(WHAT NEEDS TO BE DONE) This exercise calls for all the entries that follow to be set down exactly, without their images.

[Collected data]
********************

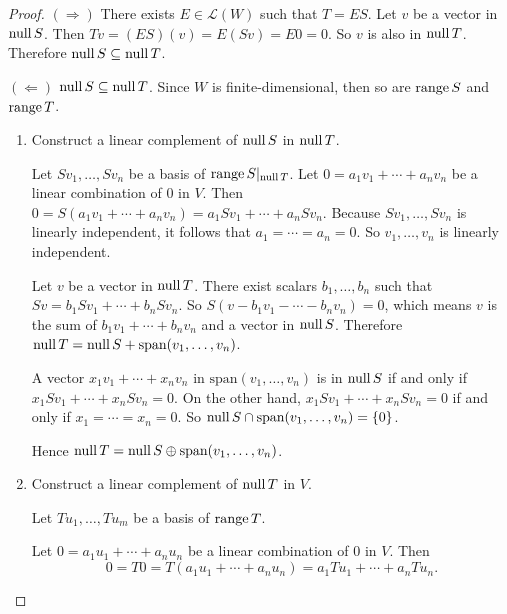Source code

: \begin{proof}
    $(\Rightarrow)$ There exists $E\in\mathcal{L}(W)$ such that $T = ES$. Let $v$ be a vector in $\text{null}\,{S}$. Then $Tv = (ES)(v) = E(Sv) = E0 = 0$. So $v$ is also in $\text{null}\,{T}$. Therefore $\text{null}\,{S}\subseteq\text{null}\,{T}$.

    $(\Leftarrow)$ $\text{null}\,{S}\subseteq\text{null}\,{T}$. Since $W$ is finite-dimensional, then so are $\text{range}\,{S}$ and $\text{range}\,{T}$.

    \begin{enumerate}[label={\textbf{Step \arabic*.}},itemindent={1cm}]
        \item Construct a linear complement of $\text{null}\,{S}$ in $\text{null}\,{T}$.

              Let $Sv_{1}, \ldots, Sv_{n}$ be a basis of $\text{range}\,{S}\vert_{\text{null}\,{T}}$. Let $0 = a_{1}v_{1} + \cdots + a_{n}v_{n}$ be a linear combination of $0$ in $V$. Then $0 = S(a_{1}v_{1} + \cdots + a_{n}v_{n}) = a_{1}Sv_{1} + \cdots + a_{n}Sv_{n}$. Because $Sv_{1}, \ldots, Sv_{n}$ is linearly independent, it follows that $a_{1} = \cdots = a_{n} = 0$. So $v_{1}, \ldots, v_{n}$ is linearly independent.

              Let $v$ be a vector in $\text{null}\,{T}$. There exist scalars $b_{1}, \ldots, b_{n}$ such that $Sv = b_{1}Sv_{1} + \cdots + b_{n}Sv_{n}$. So $S(v - b_{1}v_{1} - \cdots - b_{n}v_{n}) = 0$, which means $v$ is the sum of $b_{1}v_{1} + \cdots + b_{n}v_{n}$ and a vector in $\text{null}\,{S}$. Therefore $\text{null}\,{T} = \text{null}\,{S} + \text{span}(v_{1}, \ldots, v_{n})$.

              A vector $x_{1}v_{1} + \cdots + x_{n}v_{n}$ in $\text{span}(v_{1}, \ldots, v_{n})$ is in $\text{null}\,{S}$ if and only if $x_{1}Sv_{1} + \cdots + x_{n}Sv_{n} = 0$. On the other hand, $x_{1}Sv_{1} + \cdots + x_{n}Sv_{n} = 0$ if and only if $x_{1} = \cdots = x_{n} = 0$. So $\text{null}\,{S}\cap \text{span}(v_{1}, \ldots, v_{n}) = \{0\}$.

              Hence $\text{null}\,{T} = \text{null}\,{S}\oplus\text{span}(v_{1}, \ldots, v_{n})$.
        \item Construct a linear complement of $\text{null}\,{T}$ in $V$.

              Let $Tu_{1}, \ldots, Tu_{m}$ be a basis of $\text{range}\,{T}$.

              Let $0 = a_{1}u_{1} + \cdots + a_{n}u_{n}$ be a linear combination of $0$ in $V$. Then
              \[
                  0 = T0 = T(a_{1}u_{1} + \cdots + a_{n}u_{n}) = a_{1}Tu_{1} + \cdots + a_{n}Tu_{n}.
              \]


\end{enumerate}
\end{proof}
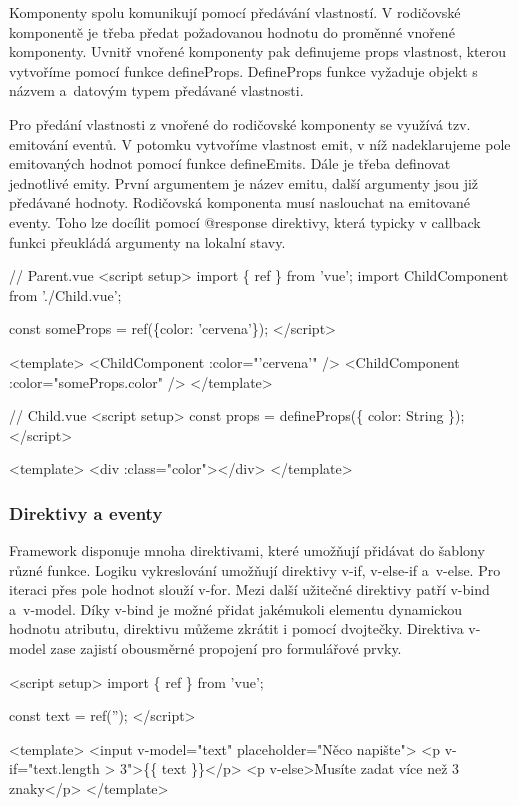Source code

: Komponenty spolu komunikují pomocí předávání vlastností. V rodičovské komponentě je třeba předat požadovanou hodnotu do proměnné vnořené komponenty. 
Uvnitř vnořené komponenty pak definujeme props vlastnost, kterou vytvoříme pomocí funkce defineProps. 
DefineProps funkce vyžaduje objekt s názvem a~datovým typem předávané vlastnosti.

Pro předání vlastnosti z vnořené do rodičovské komponenty se využívá tzv. emitování eventů. 
V potomku vytvoříme vlastnost emit, v níž nadeklarujeme pole emitovaných hodnot pomocí funkce defineEmits. Dále je třeba definovat jednotlivé emity. 
První argumentem je název emitu, další argumenty jsou již předávané hodnoty. Rodičovská komponenta musí naslouchat na emitované eventy. 
Toho lze docílit pomocí @response direktivy, která typicky v callback funkci přeukládá argumenty na lokalní stavy.\cite{vuemacrae,vue}

\begin{prog}
// Parent.vue
<script setup>
  import \{ ref \} from 'vue';
  import ChildComponent from './Child.vue';

  const someProps = ref(\{color: 'cervena'\});
</script>

<template>
	<ChildComponent :color="'cervena'" />
  <ChildComponent :color="someProps.color" />
</template>

// Child.vue
<script setup>
  const props = defineProps(\{
    color: String
  \});
</script>

<template>
  <div :class="color"></div>
</template>
\end{prog}

\subsubsection{Direktivy a eventy}

Framework disponuje mnoha direktivami, které umožňují přidávat do šablony různé funkce. Logiku vykreslování umožňují direktivy v-if, v-else-if a~v-else. 
Pro iteraci přes pole hodnot slouží v-for. Mezi další užitečné direktivy patří v-bind a~v-model. 
Díky v-bind je možné přidat jakémukoli elementu dynamickou hodnotu atributu, direktivu můžeme zkrátit i pomocí dvojtečky. 
Direktiva v-model zase zajistí obousměrné propojení pro formulářové prvky.

\begin{prog}
<script setup>
  import \{ ref \} from 'vue';

  const text = ref('');
</script>

<template>
  <input v-model="text" placeholder="Něco napište">
  <p v-if="text.length > 3">\{\{ text \}\}</p>
  <p v-else>Musíte zadat více než 3 znaky</p>
</template> 
\end{prog}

********************

(RESPONSE)
Source code

: \begin{proof}
    $(\Rightarrow)$ There exists $E\in\mathcal{L}(W)$ such that $T = ES$. Let $v$ be a vector in $\text{null}\,{S}$. Then $Tv = (ES)(v) = E(Sv) = E0 = 0$. So $v$ is also in $\text{null}\,{T}$. Therefore $\text{null}\,{S}\subseteq\text{null}\,{T}$.

    $(\Leftarrow)$ $\text{null}\,{S}\subseteq\text{null}\,{T}$. Since $W$ is finite-dimensional, then so are $\text{range}\,{S}$ and $\text{range}\,{T}$.

    \begin{enumerate}[label={\textbf{Step \arabic*.}},itemindent={1cm}]
        \item Construct a linear complement of $\text{null}\,{S}$ in $\text{null}\,{T}$.

              Let $Sv_{1}, \ldots, Sv_{n}$ be a basis of $\text{range}\,{S}\vert_{\text{null}\,{T}}$. Let $0 = a_{1}v_{1} + \cdots + a_{n}v_{n}$ be a linear combination of $0$ in $V$. Then $0 = S(a_{1}v_{1} + \cdots + a_{n}v_{n}) = a_{1}Sv_{1} + \cdots + a_{n}Sv_{n}$. Because $Sv_{1}, \ldots, Sv_{n}$ is linearly independent, it follows that $a_{1} = \cdots = a_{n} = 0$. So $v_{1}, \ldots, v_{n}$ is linearly independent.

              Let $v$ be a vector in $\text{null}\,{T}$. There exist scalars $b_{1}, \ldots, b_{n}$ such that $Sv = b_{1}Sv_{1} + \cdots + b_{n}Sv_{n}$. So $S(v - b_{1}v_{1} - \cdots - b_{n}v_{n}) = 0$, which means $v$ is the sum of $b_{1}v_{1} + \cdots + b_{n}v_{n}$ and a vector in $\text{null}\,{S}$. Therefore $\text{null}\,{T} = \text{null}\,{S} + \text{span}(v_{1}, \ldots, v_{n})$.

              A vector $x_{1}v_{1} + \cdots + x_{n}v_{n}$ in $\text{span}(v_{1}, \ldots, v_{n})$ is in $\text{null}\,{S}$ if and only if $x_{1}Sv_{1} + \cdots + x_{n}Sv_{n} = 0$. On the other hand, $x_{1}Sv_{1} + \cdots + x_{n}Sv_{n} = 0$ if and only if $x_{1} = \cdots = x_{n} = 0$. So $\text{null}\,{S}\cap \text{span}(v_{1}, \ldots, v_{n}) = \{0\}$.

              Hence $\text{null}\,{T} = \text{null}\,{S}\oplus\text{span}(v_{1}, \ldots, v_{n})$.
        \item Construct a linear complement of $\text{null}\,{T}$ in $V$.

              Let $Tu_{1}, \ldots, Tu_{m}$ be a basis of $\text{range}\,{T}$.

              Let $0 = a_{1}u_{1} + \cdots + a_{n}u_{n}$ be a linear combination of $0$ in $V$. Then
              \[
                  0 = T0 = T(a_{1}u_{1} + \cdots + a_{n}u_{n}) = a_{1}Tu_{1} + \cdots + a_{n}Tu_{n}.
              \]


\end{enumerate}
\end{proof}
Source code

: Komponenty spolu komunikují pomocí předávání vlastností. V rodičovské komponentě je třeba předat požadovanou hodnotu do proměnné vnořené komponenty. 
Uvnitř vnořené komponenty pak definujeme props vlastnost, kterou vytvoříme pomocí funkce defineProps. 
DefineProps funkce vyžaduje objekt s názvem a~datovým typem předávané vlastnosti.

Pro předání vlastnosti z vnořené do rodičovské komponenty se využívá tzv. emitování eventů. 
V potomku vytvoříme vlastnost emit, v níž nadeklarujeme pole emitovaných hodnot pomocí funkce defineEmits. Dále je třeba definovat jednotlivé emity. 
První argumentem je název emitu, další argumenty jsou již předávané hodnoty. Rodičovská komponenta musí naslouchat na emitované eventy. 
Toho lze docílit pomocí @response direktivy, která typicky v callback funkci přeukládá argumenty na lokalní stavy.\cite{vuemacrae,vue}

\begin{prog}
// Parent.vue
<script setup>
  import \{ ref \} from 'vue';
  import ChildComponent from './Child.vue';

  const someProps = ref(\{color: 'cervena'\});
</script>

<template>
	<ChildComponent :color="'cervena'" />
  <ChildComponent :color="someProps.color" />
</template>

// Child.vue
<script setup>
  const props = defineProps(\{
    color: String
  \});
</script>

<template>
  <div :class="color"></div>
</template>
\end{prog}

\subsubsection{Direktivy a eventy}

Framework disponuje mnoha direktivami, které umožňují přidávat do šablony různé funkce. Logiku vykreslování umožňují direktivy v-if, v-else-if a~v-else. 
Pro iteraci přes pole hodnot slouží v-for. Mezi další užitečné direktivy patří v-bind a~v-model. 
Díky v-bind je možné přidat jakémukoli elementu dynamickou hodnotu atributu, direktivu můžeme zkrátit i pomocí dvojtečky. 
Direktiva v-model zase zajistí obousměrné propojení pro formulářové prvky.

\begin{prog}
<script setup>
  import \{ ref \} from 'vue';

  const text = ref('');
</script>

<template>
  <input v-model="text" placeholder="Něco napište">
  <p v-if="text.length > 3">\{\{ text \}\}</p>
  <p v-else>Musíte zadat více než 3 znaky</p>
</template> 
\end{prog}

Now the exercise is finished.